DIRECTIONS
Search the records below for the word "support" and show every line where it occurs.

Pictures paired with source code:

· · · · · · ·

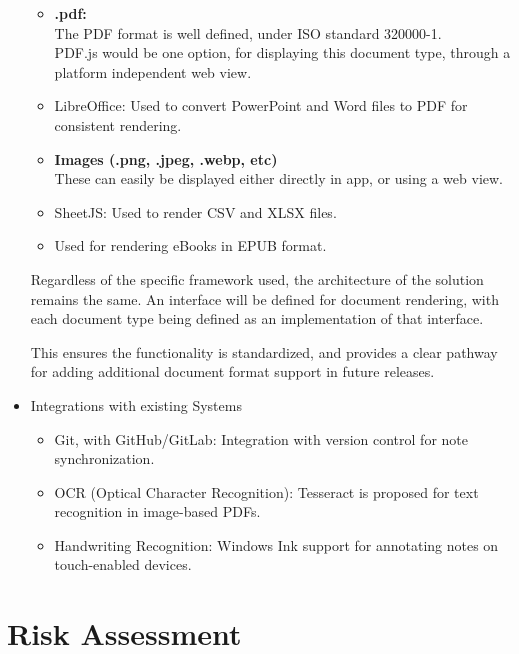 \begin{itemize}
\begin{itemize}
            \item \textbf{.pdf:} \\
            The PDF format is well defined, under ISO standard 320000-1. \\
            PDF.js would be one option, for displaying this document type, through a platform independent web view. 
            
            \item LibreOffice: Used to convert PowerPoint and Word files to PDF for consistent rendering.
            
            \item \textbf{Images (.png, .jpeg, .webp, etc)}\\
            These can easily be displayed either directly in app, or using a web view. 
            
            \item SheetJS: Used to render CSV and XLSX files.
            
            \item Used for rendering eBooks in EPUB format.
            
        \end{itemize}

        Regardless of the specific framework used, the architecture of the solution remains the same. An interface will be defined for document rendering, with each document type being defined as an implementation of that interface. 
    
        This ensures the functionality is standardized, and provides a clear pathway for adding additional document format support in future releases. 

    \item Integrations with existing Systems
    \begin{itemize}
        \item Git, with GitHub/GitLab: Integration with version control for note synchronization.
        \item OCR (Optical Character Recognition): Tesseract is proposed for text recognition in image-based PDFs.
        \item Handwriting Recognition: Windows Ink support for annotating notes on touch-enabled devices.
    \end{itemize}
\end{itemize}


\section{Risk Assessment}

· · · · · · ·

PROBLEM SOLUTION
        This ensures the functionality is standardized, and provides a clear pathway for adding additional document format support in future releases. 
        \item Handwriting Recognition: Windows Ink support for annotating notes on touch-enabled devices.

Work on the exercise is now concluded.